2010-04-19 Thread Xin, Xiaohui
 Michael,
  The idea is simple, just to pin the guest VM user space and then
  let host NIC driver has the chance to directly DMA to it. 
  The patches are based on vhost-net backend driver. We add a device
  which provides proto_ops as sendmsg/recvmsg to vhost-net to
  send/recv directly to/from the NIC driver. KVM guest who use the
  vhost-net backend may bind any ethX interface in the host side to
  get copyless data transfer thru guest virtio-net frontend.
  
  The scenario is like this:
  
  The guest virtio-net driver submits multiple requests thru vhost-net
  backend driver to the kernel. And the requests are queued and then
  completed after corresponding actions in h/w are done.
  
  For read, user space buffers are dispensed to NIC driver for rx when
  a page constructor API is invoked. Means NICs can allocate user buffers
  from a page constructor. We add a hook in netif_receive_skb() function
  to intercept the incoming packets, and notify the zero-copy device.
  
  For write, the zero-copy deivce may allocates a new host skb and puts
  payload on the skb_shinfo(skb)-frags, and copied the header to skb-data.
  The request remains pending until the skb is transmitted by h/w.
  
  Here, we have ever considered 2 ways to utilize the page constructor
  API to dispense the user buffers.
  
  One:  Modify __alloc_skb() function a bit, it can only allocate a 
structure of sk_buff, and the data pointer is pointing to a 
user buffer which is coming from a page constructor API.
Then the shinfo of the skb is also from guest.
When packet is received from hardware, the skb-data is filled
directly by h/w. What we have done is in this way.
  
Pros:   We can avoid any copy here.
Cons:   Guest virtio-net driver needs to allocate skb as almost
the same method with the host NIC drivers, say the size
of netdev_alloc_skb() and the same reserved space in the
head of skb. Many NIC drivers are the same with guest and
ok for this. But some lastest NIC drivers reserves special
room in skb head. To deal with it, we suggest to provide
a method in guest virtio-net driver to ask for parameter
we interest from the NIC driver when we know which device 
we have bind to do zero-copy. Then we ask guest to do so.
Is that reasonable?
 Unfortunately, this would break compatibility with existing virtio.
 This also complicates migration.  
 You mean any modification to the guest virtio-net driver will break the
 compatibility? We tried to enlarge the virtio_net_config to contains the
 2 parameter, and add one VIRTIO_NET_F_PASSTHRU flag, virtionet_probe()
 will check the feature flag, and get the parameters, then virtio-net driver 
 use
 it to allocate buffers. How about this?

This means that we can't, for example, live-migrate between different systems
without flushing outstanding buffers.

Ok. What we have thought about now is to do something with skb_reserve().
If the device is binded by mp, then skb_reserve() will do nothing with it.

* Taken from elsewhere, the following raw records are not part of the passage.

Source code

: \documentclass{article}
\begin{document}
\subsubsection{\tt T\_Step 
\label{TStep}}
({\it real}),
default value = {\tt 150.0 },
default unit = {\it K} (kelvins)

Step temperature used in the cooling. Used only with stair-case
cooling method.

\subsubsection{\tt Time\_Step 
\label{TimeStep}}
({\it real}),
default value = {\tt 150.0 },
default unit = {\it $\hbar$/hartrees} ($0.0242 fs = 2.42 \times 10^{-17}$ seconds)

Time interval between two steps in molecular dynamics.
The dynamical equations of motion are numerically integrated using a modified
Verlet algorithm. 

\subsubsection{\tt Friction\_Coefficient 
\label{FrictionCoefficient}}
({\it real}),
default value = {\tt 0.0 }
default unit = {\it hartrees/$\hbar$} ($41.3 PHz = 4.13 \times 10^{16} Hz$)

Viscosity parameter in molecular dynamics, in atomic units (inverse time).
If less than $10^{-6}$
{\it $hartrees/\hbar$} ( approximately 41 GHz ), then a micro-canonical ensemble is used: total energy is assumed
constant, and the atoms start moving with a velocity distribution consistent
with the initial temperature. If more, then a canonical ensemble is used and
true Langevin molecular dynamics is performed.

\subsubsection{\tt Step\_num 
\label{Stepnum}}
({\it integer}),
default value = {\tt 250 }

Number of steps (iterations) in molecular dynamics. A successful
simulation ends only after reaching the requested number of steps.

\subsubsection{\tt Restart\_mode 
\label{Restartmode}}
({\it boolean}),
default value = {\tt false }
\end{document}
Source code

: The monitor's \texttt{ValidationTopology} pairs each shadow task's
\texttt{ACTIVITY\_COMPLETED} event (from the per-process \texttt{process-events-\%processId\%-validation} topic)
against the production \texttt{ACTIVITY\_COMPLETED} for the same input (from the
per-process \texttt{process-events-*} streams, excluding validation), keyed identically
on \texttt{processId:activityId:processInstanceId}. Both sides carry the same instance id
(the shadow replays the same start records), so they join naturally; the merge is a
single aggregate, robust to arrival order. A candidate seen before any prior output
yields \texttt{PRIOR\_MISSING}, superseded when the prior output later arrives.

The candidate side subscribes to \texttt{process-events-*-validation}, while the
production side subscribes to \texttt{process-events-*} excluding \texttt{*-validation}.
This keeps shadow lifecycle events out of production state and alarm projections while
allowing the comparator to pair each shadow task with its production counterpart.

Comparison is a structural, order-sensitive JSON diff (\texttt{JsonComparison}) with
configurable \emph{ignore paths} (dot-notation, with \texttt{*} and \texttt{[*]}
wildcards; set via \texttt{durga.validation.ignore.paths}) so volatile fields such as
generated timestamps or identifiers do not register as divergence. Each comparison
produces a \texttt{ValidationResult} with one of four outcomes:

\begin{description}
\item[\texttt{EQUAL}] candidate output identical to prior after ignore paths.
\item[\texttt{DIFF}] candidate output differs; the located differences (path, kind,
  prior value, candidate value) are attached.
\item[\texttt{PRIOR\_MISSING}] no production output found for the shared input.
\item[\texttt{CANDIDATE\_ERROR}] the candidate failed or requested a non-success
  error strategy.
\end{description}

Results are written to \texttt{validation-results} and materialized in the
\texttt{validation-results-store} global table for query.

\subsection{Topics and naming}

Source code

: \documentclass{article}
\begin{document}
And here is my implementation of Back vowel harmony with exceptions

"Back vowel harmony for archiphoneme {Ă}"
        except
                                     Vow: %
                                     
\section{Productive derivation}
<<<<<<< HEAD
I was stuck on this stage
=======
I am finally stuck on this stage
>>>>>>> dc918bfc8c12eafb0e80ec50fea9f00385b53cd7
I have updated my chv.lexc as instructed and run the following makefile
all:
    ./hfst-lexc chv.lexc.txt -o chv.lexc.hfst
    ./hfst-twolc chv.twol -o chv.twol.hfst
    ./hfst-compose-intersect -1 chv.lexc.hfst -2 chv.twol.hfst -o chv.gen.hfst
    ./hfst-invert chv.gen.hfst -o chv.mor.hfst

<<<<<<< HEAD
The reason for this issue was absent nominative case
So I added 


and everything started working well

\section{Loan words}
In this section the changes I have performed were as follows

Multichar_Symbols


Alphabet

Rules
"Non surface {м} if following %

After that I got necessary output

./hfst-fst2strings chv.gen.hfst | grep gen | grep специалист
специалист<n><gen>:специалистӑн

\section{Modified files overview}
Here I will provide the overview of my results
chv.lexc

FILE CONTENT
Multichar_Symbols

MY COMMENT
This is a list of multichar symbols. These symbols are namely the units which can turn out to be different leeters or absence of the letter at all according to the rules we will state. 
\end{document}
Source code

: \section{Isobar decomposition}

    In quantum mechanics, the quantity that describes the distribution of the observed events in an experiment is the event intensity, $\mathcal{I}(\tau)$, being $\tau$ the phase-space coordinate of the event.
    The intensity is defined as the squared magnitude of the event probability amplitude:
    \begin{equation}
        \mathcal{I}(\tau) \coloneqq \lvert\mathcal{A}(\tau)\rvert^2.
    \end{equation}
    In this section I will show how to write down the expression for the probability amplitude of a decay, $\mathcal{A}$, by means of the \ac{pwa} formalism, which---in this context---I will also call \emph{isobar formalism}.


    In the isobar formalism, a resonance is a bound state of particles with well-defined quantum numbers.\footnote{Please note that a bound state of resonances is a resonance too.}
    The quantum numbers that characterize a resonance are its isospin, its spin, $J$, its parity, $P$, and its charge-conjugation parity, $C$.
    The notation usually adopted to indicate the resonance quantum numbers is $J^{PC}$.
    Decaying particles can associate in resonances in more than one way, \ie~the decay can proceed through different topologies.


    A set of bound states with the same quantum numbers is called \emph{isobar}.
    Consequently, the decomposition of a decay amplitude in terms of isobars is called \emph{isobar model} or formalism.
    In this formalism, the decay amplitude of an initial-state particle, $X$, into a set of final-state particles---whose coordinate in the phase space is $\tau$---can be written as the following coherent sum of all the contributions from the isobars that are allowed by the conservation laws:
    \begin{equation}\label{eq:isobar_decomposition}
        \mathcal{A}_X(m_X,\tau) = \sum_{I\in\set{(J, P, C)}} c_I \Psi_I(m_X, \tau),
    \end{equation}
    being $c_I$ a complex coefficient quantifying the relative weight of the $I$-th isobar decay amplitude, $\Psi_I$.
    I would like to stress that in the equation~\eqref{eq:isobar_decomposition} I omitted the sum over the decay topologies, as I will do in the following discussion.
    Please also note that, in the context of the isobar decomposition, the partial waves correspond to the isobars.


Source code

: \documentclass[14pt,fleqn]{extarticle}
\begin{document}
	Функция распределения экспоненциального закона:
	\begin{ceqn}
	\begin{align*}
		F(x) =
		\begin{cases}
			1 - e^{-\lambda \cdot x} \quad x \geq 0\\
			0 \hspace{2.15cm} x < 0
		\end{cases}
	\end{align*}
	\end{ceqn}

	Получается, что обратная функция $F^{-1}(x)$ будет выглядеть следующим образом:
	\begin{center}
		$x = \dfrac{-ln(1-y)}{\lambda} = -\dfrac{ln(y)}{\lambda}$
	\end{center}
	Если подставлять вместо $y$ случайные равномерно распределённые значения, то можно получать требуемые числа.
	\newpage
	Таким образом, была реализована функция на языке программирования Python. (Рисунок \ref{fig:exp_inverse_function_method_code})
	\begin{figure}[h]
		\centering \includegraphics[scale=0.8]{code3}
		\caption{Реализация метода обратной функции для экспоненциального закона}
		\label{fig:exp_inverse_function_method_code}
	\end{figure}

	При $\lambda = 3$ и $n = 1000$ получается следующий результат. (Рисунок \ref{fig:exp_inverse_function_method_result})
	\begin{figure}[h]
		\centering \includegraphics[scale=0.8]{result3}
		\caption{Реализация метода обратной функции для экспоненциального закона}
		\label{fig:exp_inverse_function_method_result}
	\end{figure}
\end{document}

 What is the room in skb head used for?
 I'm not sure, but the latest ixgbe driver does this, it reserves 32 bytes 
 compared to
 NET_IP_ALIGN.

Looking at code, this seems to do with alignment - could just be
a performance optimization.

  Two:  Modify driver to get user buffer allocated from a page 
  constructor
API(to substitute alloc_page()), the user buffer are used as payload
buffers and filled by h/w directly when packet is received. Driver
should associate the pages with skb (skb_shinfo(skb)-frags). For 
the head buffer side, let host allocates skb, and h/w fills it. 
After that, the data filled in host skb header will be copied into
guest header buffer which is submitted together with the payload buffer.
  
Pros:   We could less care the way how guest or host allocates their
buffers.
Cons:   We still need a bit copy here for the skb header.
  
  We are not sure which way is the better here. 
 The obvious question would be whether you see any speed difference
 with the two approaches. If no, then the second approach would be
 better.
 
 I remember the second approach is a bit slower in 1500MTU. 
 But we did not tested too much.

Well, that's an important datapoint. By the way, you'll need
header copy to activate LRO in host, so that's a good
reason to go with option 2 as well.


  This is the first thing we want
  to get comments from the community. We wish the modification to the 
  network
  part will be generic which not used by vhost-net backend only, but a user
  application may use it as well when the zero-copy device may provides 
  async
  read/write operations later.
  
  Please give comments especially for the network part modifications.
  
  
  We provide multiple submits and asynchronous notifiicaton to 
 vhost-net too.
  
  Our goal is to improve the bandwidth and reduce the CPU usage.
  

Re: [RFC][PATCH v2 0/3] Provide a zero-copy method on KVM virtio-net.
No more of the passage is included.